Sisi Barat Gunung Siula Grande. Sumber: Wikimedia |
Gunung Siula Grande
pertama kali dipanjat oleh dua pendaki asal Jerman, Erwin Schneider dan Arnold
Awerzger pada Tanggal 28 Juli tahun 1936 melalui punggung utara. Dan hanya ada sedikit
pemanjatan setelah itu. Tantangan utama gunung ini adalah dinding barat setinggi 1.350 meter yang menciutkan nyali,
dan hingga saat itu mampu mematahkan seluruh upaya pendakian.
Perjalanan mendaki Siula
Grande mereka mulakan dengan cara menaiki bis dalam perjalanan naik turun
lembah sejauh 130 kilometer.
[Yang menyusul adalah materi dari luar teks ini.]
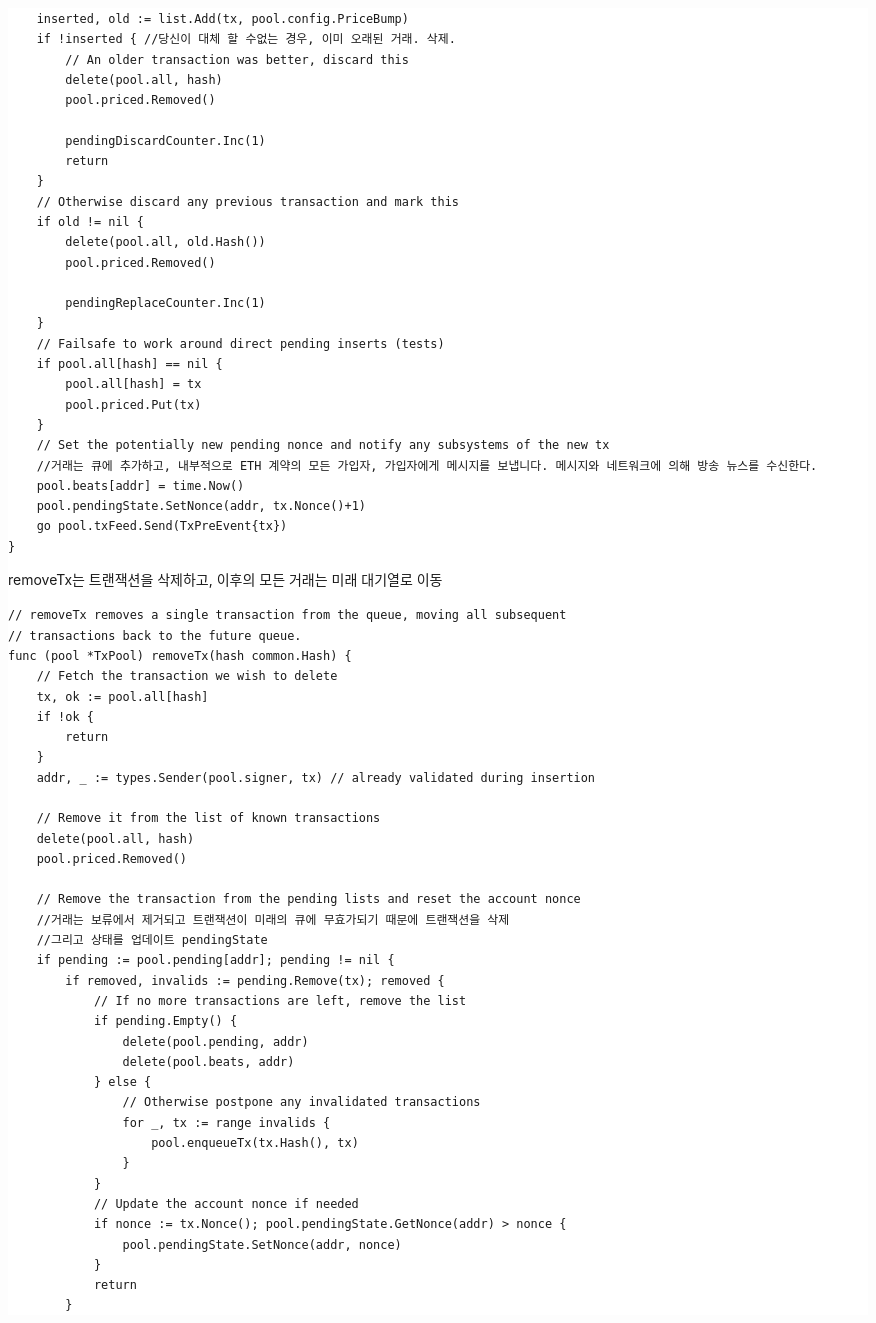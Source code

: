 		inserted, old := list.Add(tx, pool.config.PriceBump)
		if !inserted { //당신이 대체 할 수없는 경우, 이미 오래된 거래. 삭제.
			// An older transaction was better, discard this
			delete(pool.all, hash)
			pool.priced.Removed()
	
			pendingDiscardCounter.Inc(1)
			return
		}
		// Otherwise discard any previous transaction and mark this
		if old != nil { 
			delete(pool.all, old.Hash())
			pool.priced.Removed()
	
			pendingReplaceCounter.Inc(1)
		}
		// Failsafe to work around direct pending inserts (tests)
		if pool.all[hash] == nil {
			pool.all[hash] = tx
			pool.priced.Put(tx)
		}
		// Set the potentially new pending nonce and notify any subsystems of the new tx
		//거래는 큐에 추가하고, 내부적으로 ETH 계약의 모든 가입자, 가입자에게 메시지를 보냅니다. 메시지와 네트워크에 의해 방송 뉴스를 수신한다.
		pool.beats[addr] = time.Now()
		pool.pendingState.SetNonce(addr, tx.Nonce()+1)
		go pool.txFeed.Send(TxPreEvent{tx})
	}
	

removeTx는 트랜잭션을 삭제하고, 이후의 모든 거래는 미래 대기열로 이동

	
	// removeTx removes a single transaction from the queue, moving all subsequent
	// transactions back to the future queue.
	func (pool *TxPool) removeTx(hash common.Hash) {
		// Fetch the transaction we wish to delete
		tx, ok := pool.all[hash]
		if !ok {
			return
		}
		addr, _ := types.Sender(pool.signer, tx) // already validated during insertion
	
		// Remove it from the list of known transactions
		delete(pool.all, hash)
		pool.priced.Removed()
	
		// Remove the transaction from the pending lists and reset the account nonce
		//거래는 보류에서 제거되고 트랜잭션이 미래의 큐에 무효가되기 때문에 트랜잭션을 삭제
		//그리고 상태를 업데이트 pendingState
		if pending := pool.pending[addr]; pending != nil {
			if removed, invalids := pending.Remove(tx); removed {
				// If no more transactions are left, remove the list
				if pending.Empty() {
					delete(pool.pending, addr)
					delete(pool.beats, addr)
				} else {
					// Otherwise postpone any invalidated transactions
					for _, tx := range invalids {
						pool.enqueueTx(tx.Hash(), tx)
					}
				}
				// Update the account nonce if needed
				if nonce := tx.Nonce(); pool.pendingState.GetNonce(addr) > nonce {
					pool.pendingState.SetNonce(addr, nonce)
				}
				return
			}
Di sepanjang jalan, mereka melihat begitu banyak
nisan untuk mengenang para sopir dan penumpang yang tewas.
Dari perhentian bis,
mereka bertiga berjalan selama dua hari hingga tiba di sebuah lembah. Richard
yang mulai kelelahan menyuruh Simon dan Joe berangkat melanjutkan perjalanan
dan dia akan menyusul semampunya. Dengan tertatih-tatih Richard mendaki morain,
sejenis tumpukan batu, karang, dan kerikil di bagian bawah gunung yang muncul
ketika gundukan es dan salju mencair. Namun karena Richard kelelahan dia turun
dan menginap di kandang babi di sebelah pondok yang dihuni dua gadis dan
sejumlah balita. Dua gadis itu memberi Richard beberapa kentang rebus dan keju
untuk makan malam, serta setumpuk kulit domba yang penuh lubang ngengat untuk
selimut.
Dari kemah utama, Simon
dan Joe melakukan penjajakan pendakian dengan mendaki beberapa punggungan
gunung. Rosario Norte, Punggungan Selatan Cerro Yantauri, dan Seria Norte.
Hingga tiba pada
pemanjatan, mereka dikarunia hari yang cerah. Dengan mengenakan kapak es dan
crampon (sejenis lempengan besi untuk mencengkram es yang dipasang di bawah
sepatu) mereka memanjat dan terus memanjat hingga lewat tengah hari. Di sebuah padang es yang berlereng
terjal mereka berhenti untuk beristirahat dan makan siang. Setelah itu mereka
melanjutkan pemanjatan, namun agak melenceng ke sebelah kanan dimana
jurai-jurai es dan tonjolan salju di atas mereka menjorok keluar sejauh 12 meter. Membuat keberadaan mereka di
bawahnya sangat berbahaya. Karena longsoran salju bisa turun kapan saja.
Setelah 15 jam penuh
pendakian, mereka mendirikan bivak,
semacam tempat berteduh sementara dari terpaan cuaca buruk atau binatang
buas. Mereka menemukan dollop, yakni gundukan salju menyerupai bola golf
raksasa. Beruntung mereka tidak perlu menggali karena bagian bola salju
tersebut sudah bolong/kopong menyisakan ruang untuk mereka berlindung.
Keesokan harinya mereka
melakukan pemanjatan lagi dan menemukan medan
yang sulit berupa jurai-jurai es. Joe berniat menghancurkan jurai es itu untuk
mendapatkan pijakan yang kuat. Dan pada saat ia mengayunkan palunya ia
mendongakkan kepala untuk melihat hasilnya. Sialnya gumpalan es seberat 100 kilogram menghantam
kepala dan pundaknya lalu menghantam Simon yang berada tepat di bawahnya.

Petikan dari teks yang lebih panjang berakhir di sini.